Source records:
· · ·
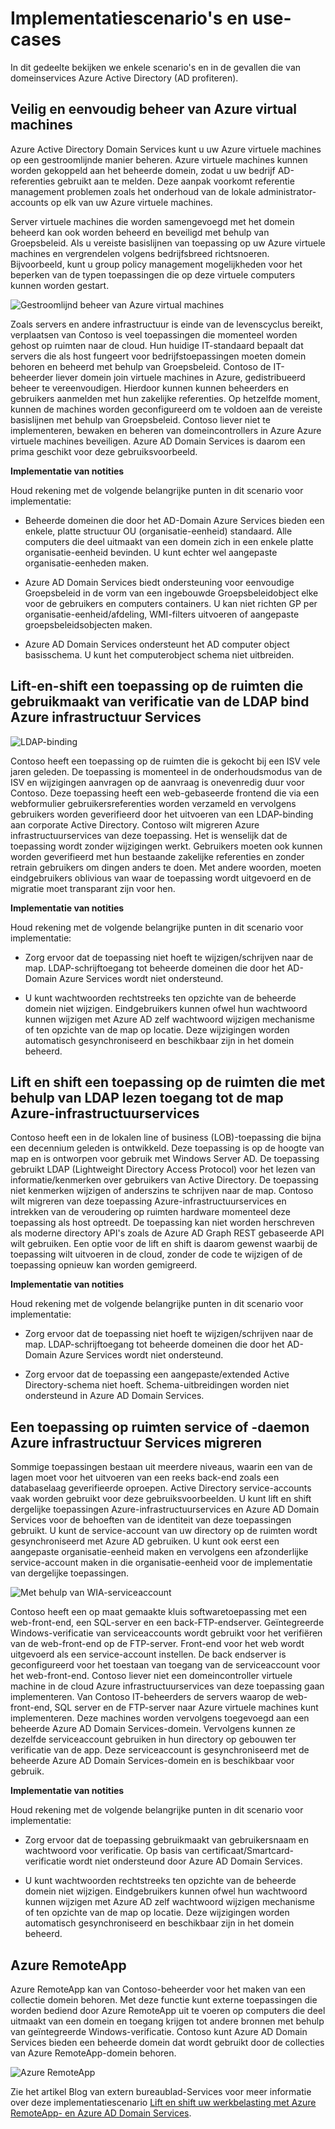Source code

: <properties
    pageTitle="Azure Active Directory Domain Services: Implementatiescenario's | Microsoft Azure"
    description="Implementatiescenario's voor Azure AD Domain Services"
    services="active-directory-ds"
    documentationCenter=""
    authors="mahesh-unnikrishnan"
    manager="stevenpo"
    editor="curtand"/>

<tags
    ms.service="active-directory-ds"
    ms.workload="identity"
    ms.tgt_pltfrm="na"
    ms.devlang="na"
    ms.topic="article"
    ms.date="09/21/2016"
    ms.author="maheshu"/>


# <a name="deployment-scenarios-and-use-cases"></a>Implementatiescenario's en use-cases
In dit gedeelte bekijken we enkele scenario's en in de gevallen die van domeinservices Azure Active Directory (AD profiteren).

## <a name="secure-easy-administration-of-azure-virtual-machines"></a>Veilig en eenvoudig beheer van Azure virtual machines
Azure Active Directory Domain Services kunt u uw Azure virtuele machines op een gestroomlijnde manier beheren. Azure virtuele machines kunnen worden gekoppeld aan het beheerde domein, zodat u uw bedrijf AD-referenties gebruikt aan te melden. Deze aanpak voorkomt referentie management problemen zoals het onderhoud van de lokale administrator-accounts op elk van uw Azure virtuele machines.

Server virtuele machines die worden samengevoegd met het domein beheerd kan ook worden beheerd en beveiligd met behulp van Groepsbeleid. Als u vereiste basislijnen van toepassing op uw Azure virtuele machines en vergrendelen volgens bedrijfsbreed richtsnoeren. Bijvoorbeeld, kunt u group policy management mogelijkheden voor het beperken van de typen toepassingen die op deze virtuele computers kunnen worden gestart.

![Gestroomlijnd beheer van Azure virtual machines](./media/active-directory-domain-services-scenarios/streamlined-vm-administration.png)

Zoals servers en andere infrastructuur is einde van de levenscyclus bereikt, verplaatsen van Contoso is veel toepassingen die momenteel worden gehost op ruimten naar de cloud. Hun huidige IT-standaard bepaalt dat servers die als host fungeert voor bedrijfstoepassingen moeten domein behoren en beheerd met behulp van Groepsbeleid. Contoso de IT-beheerder liever domein join virtuele machines in Azure, gedistribueerd beheer te vereenvoudigen. Hierdoor kunnen kunnen beheerders en gebruikers aanmelden met hun zakelijke referenties. Op hetzelfde moment, kunnen de machines worden geconfigureerd om te voldoen aan de vereiste basislijnen met behulp van Groepsbeleid. Contoso liever niet te implementeren, bewaken en beheren van domeincontrollers in Azure Azure virtuele machines beveiligen. Azure AD Domain Services is daarom een prima geschikt voor deze gebruiksvoorbeeld.

**Implementatie van notities**

Houd rekening met de volgende belangrijke punten in dit scenario voor implementatie:

- Beheerde domeinen die door het AD-Domain Azure Services bieden een enkele, platte structuur OU (organisatie-eenheid) standaard. Alle computers die deel uitmaakt van een domein zich in een enkele platte organisatie-eenheid bevinden. U kunt echter wel aangepaste organisatie-eenheden maken.

- Azure AD Domain Services biedt ondersteuning voor eenvoudige Groepsbeleid in de vorm van een ingebouwde Groepsbeleidobject elke voor de gebruikers en computers containers. U kan niet richten GP per organisatie-eenheid/afdeling, WMI-filters uitvoeren of aangepaste groepsbeleidsobjecten maken.

- Azure AD Domain Services ondersteunt het AD computer object basisschema. U kunt het computerobject schema niet uitbreiden.


## <a name="lift-and-shift-an-on-premises-application-that-uses-ldap-bind-authentication-to-azure-infrastructure-services"></a>Lift-en-shift een toepassing op de ruimten die gebruikmaakt van verificatie van de LDAP bind Azure infrastructuur Services

![LDAP-binding](./media/active-directory-domain-services-scenarios/ldap-bind.png)

Contoso heeft een toepassing op de ruimten die is gekocht bij een ISV vele jaren geleden. De toepassing is momenteel in de onderhoudsmodus van de ISV en wijzigingen aanvragen op de aanvraag is onevenredig duur voor Contoso. Deze toepassing heeft een web-gebaseerde frontend die via een webformulier gebruikersreferenties worden verzameld en vervolgens gebruikers worden geverifieerd door het uitvoeren van een LDAP-binding aan corporate Active Directory. Contoso wilt migreren Azure infrastructuurservices van deze toepassing. Het is wenselijk dat de toepassing wordt zonder wijzigingen werkt. Gebruikers moeten ook kunnen worden geverifieerd met hun bestaande zakelijke referenties en zonder retrain gebruikers om dingen anders te doen. Met andere woorden, moeten eindgebruikers oblivious van waar de toepassing wordt uitgevoerd en de migratie moet transparant zijn voor hen.

**Implementatie van notities**

Houd rekening met de volgende belangrijke punten in dit scenario voor implementatie:

- Zorg ervoor dat de toepassing niet hoeft te wijzigen/schrijven naar de map. LDAP-schrijftoegang tot beheerde domeinen die door het AD-Domain Azure Services wordt niet ondersteund.

- U kunt wachtwoorden rechtstreeks ten opzichte van de beheerde domein niet wijzigen. Eindgebruikers kunnen ofwel hun wachtwoord kunnen wijzigen met Azure AD zelf wachtwoord wijzigen mechanisme of ten opzichte van de map op locatie. Deze wijzigingen worden automatisch gesynchroniseerd en beschikbaar zijn in het domein beheerd.


## <a name="lift-and-shift-an-on-premises-application-that-uses-ldap-read-to-access-the-directory-to-azure-infrastructure-services"></a>Lift en shift een toepassing op de ruimten die met behulp van LDAP lezen toegang tot de map Azure-infrastructuurservices
Contoso heeft een in de lokalen line of business (LOB)-toepassing die bijna een decennium geleden is ontwikkeld. Deze toepassing is op de hoogte van map en is ontworpen voor gebruik met Windows Server AD. De toepassing gebruikt LDAP (Lightweight Directory Access Protocol) voor het lezen van informatie/kenmerken over gebruikers van Active Directory. De toepassing niet kenmerken wijzigen of anderszins te schrijven naar de map. Contoso wilt migreren van deze toepassing Azure-infrastructuurservices en intrekken van de veroudering op ruimten hardware momenteel deze toepassing als host optreedt. De toepassing kan niet worden herschreven als moderne directory API's zoals de Azure AD Graph REST gebaseerde API wilt gebruiken. Een optie voor de lift en shift is daarom gewenst waarbij de toepassing wilt uitvoeren in de cloud, zonder de code te wijzigen of de toepassing opnieuw kan worden gemigreerd.

**Implementatie van notities**

Houd rekening met de volgende belangrijke punten in dit scenario voor implementatie:

- Zorg ervoor dat de toepassing niet hoeft te wijzigen/schrijven naar de map. LDAP-schrijftoegang tot beheerde domeinen die door het AD-Domain Azure Services wordt niet ondersteund.

- Zorg ervoor dat de toepassing een aangepaste/extended Active Directory-schema niet hoeft. Schema-uitbreidingen worden niet ondersteund in Azure AD Domain Services.


## <a name="migrate-an-on-premises-service-or-daemon-application-to-azure-infrastructure-services"></a>Een toepassing op ruimten service of -daemon Azure infrastructuur Services migreren
Sommige toepassingen bestaan uit meerdere niveaus, waarin een van de lagen moet voor het uitvoeren van een reeks back-end zoals een databaselaag geverifieerde oproepen. Active Directory service-accounts vaak worden gebruikt voor deze gebruiksvoorbeelden. U kunt lift en shift dergelijke toepassingen Azure-infrastructuurservices en Azure AD Domain Services voor de behoeften van de identiteit van deze toepassingen gebruikt. U kunt de service-account van uw directory op de ruimten wordt gesynchroniseerd met Azure AD gebruiken. U kunt ook eerst een aangepaste organisatie-eenheid maken en vervolgens een afzonderlijke service-account maken in die organisatie-eenheid voor de implementatie van dergelijke toepassingen.

![Met behulp van WIA-serviceaccount](./media/active-directory-domain-services-scenarios/wia-service-account.png)

Contoso heeft een op maat gemaakte kluis softwaretoepassing met een web-front-end, een SQL-server en een back-FTP-endserver. Geïntegreerde Windows-verificatie van serviceaccounts wordt gebruikt voor het verifiëren van de web-front-end op de FTP-server. Front-end voor het web wordt uitgevoerd als een service-account instellen. De back endserver is geconfigureerd voor het toestaan van toegang van de serviceaccount voor het web-front-end. Contoso liever niet een domeincontroller virtuele machine in de cloud Azure infrastructuurservices van deze toepassing gaan implementeren. Van Contoso IT-beheerders de servers waarop de web-front-end, SQL server en de FTP-server naar Azure virtuele machines kunt implementeren. Deze machines worden vervolgens toegevoegd aan een beheerde Azure AD Domain Services-domein. Vervolgens kunnen ze dezelfde serviceaccount gebruiken in hun directory op gebouwen ter verificatie van de app. Deze serviceaccount is gesynchroniseerd met de beheerde Azure AD Domain Services-domein en is beschikbaar voor gebruik.

**Implementatie van notities**

Houd rekening met de volgende belangrijke punten in dit scenario voor implementatie:

- Zorg ervoor dat de toepassing gebruikmaakt van gebruikersnaam en wachtwoord voor verificatie. Op basis van certificaat/Smartcard-verificatie wordt niet ondersteund door Azure AD Domain Services.

- U kunt wachtwoorden rechtstreeks ten opzichte van de beheerde domein niet wijzigen. Eindgebruikers kunnen ofwel hun wachtwoord kunnen wijzigen met Azure AD zelf wachtwoord wijzigen mechanisme of ten opzichte van de map op locatie. Deze wijzigingen worden automatisch gesynchroniseerd en beschikbaar zijn in het domein beheerd.


## <a name="azure-remoteapp"></a>Azure RemoteApp
Azure RemoteApp kan van Contoso-beheerder voor het maken van een collectie domein behoren. Met deze functie kunt externe toepassingen die worden bediend door Azure RemoteApp uit te voeren op computers die deel uitmaakt van een domein en toegang krijgen tot andere bronnen met behulp van geïntegreerde Windows-verificatie. Contoso kunt Azure AD Domain Services bieden een beheerde domein dat wordt gebruikt door de collecties van Azure RemoteApp-domein behoren.

![Azure RemoteApp](./media/active-directory-domain-services-scenarios/azure-remoteapp.png)

Zie het artikel Blog van extern bureaublad-Services voor meer informatie over deze implementatiescenario [Lift en shift uw werkbelasting met Azure RemoteApp- en Azure AD Domain Services](http://blogs.msdn.com/b/rds/archive/2016/01/19/lift-and-shift-your-workloads-with-azure-remoteapp-and-azure-ad-domain-services.aspx).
· · ·
Task instructions: Your task is to retype the entries verbatim, starting with the line that holds "- Zorg ervoor dat de toepassing een" and stopping after the line that holds "infrastructuur Services migreren".

Task output:
- Zorg ervoor dat de toepassing een aangepaste/extended Active Directory-schema niet hoeft. Schema-uitbreidingen worden niet ondersteund in Azure AD Domain Services.


## <a name="migrate-an-on-premises-service-or-daemon-application-to-azure-infrastructure-services"></a>Een toepassing op ruimten service of -daemon Azure infrastructuur Services migreren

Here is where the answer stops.